### The task
Copy out each line of the data below in which the string "项目类别" appears.

Items listed in a dataset
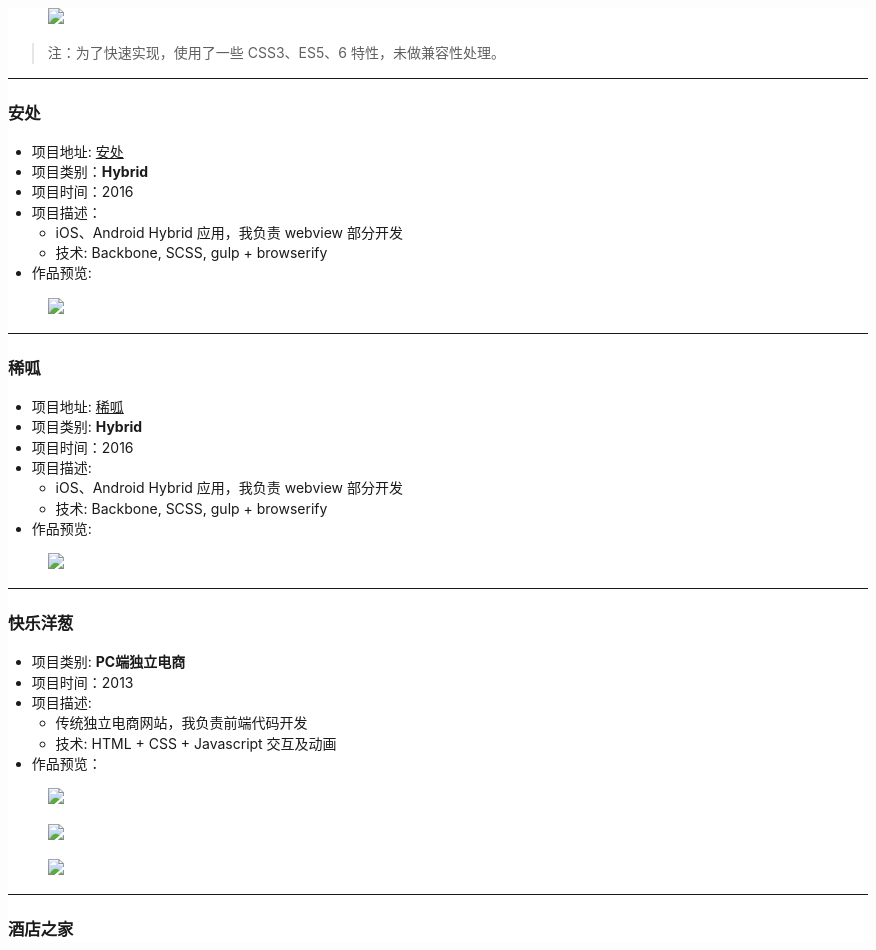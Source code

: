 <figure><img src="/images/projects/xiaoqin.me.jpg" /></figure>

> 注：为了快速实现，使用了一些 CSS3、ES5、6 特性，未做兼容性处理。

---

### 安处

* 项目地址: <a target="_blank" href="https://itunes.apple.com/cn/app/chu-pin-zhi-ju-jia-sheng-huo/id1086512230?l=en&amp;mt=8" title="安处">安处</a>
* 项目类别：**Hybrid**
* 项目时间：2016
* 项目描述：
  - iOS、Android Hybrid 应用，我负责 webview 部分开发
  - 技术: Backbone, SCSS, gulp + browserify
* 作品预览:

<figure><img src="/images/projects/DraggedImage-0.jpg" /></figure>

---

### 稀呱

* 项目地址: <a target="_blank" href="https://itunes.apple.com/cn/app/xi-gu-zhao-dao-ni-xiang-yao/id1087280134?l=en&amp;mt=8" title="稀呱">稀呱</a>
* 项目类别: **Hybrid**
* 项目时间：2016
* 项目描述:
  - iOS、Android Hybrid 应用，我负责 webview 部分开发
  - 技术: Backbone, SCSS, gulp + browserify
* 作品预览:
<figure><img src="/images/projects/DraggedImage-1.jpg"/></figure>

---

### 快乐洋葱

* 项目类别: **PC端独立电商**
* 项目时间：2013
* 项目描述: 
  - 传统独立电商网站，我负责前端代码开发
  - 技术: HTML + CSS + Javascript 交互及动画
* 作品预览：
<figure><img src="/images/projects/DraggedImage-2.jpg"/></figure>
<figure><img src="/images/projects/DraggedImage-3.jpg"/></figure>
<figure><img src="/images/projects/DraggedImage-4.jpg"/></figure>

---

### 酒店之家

### Answer section
* 项目类别：**Hybrid**
* 项目类别: **Hybrid**
* 项目类别: **PC端独立电商**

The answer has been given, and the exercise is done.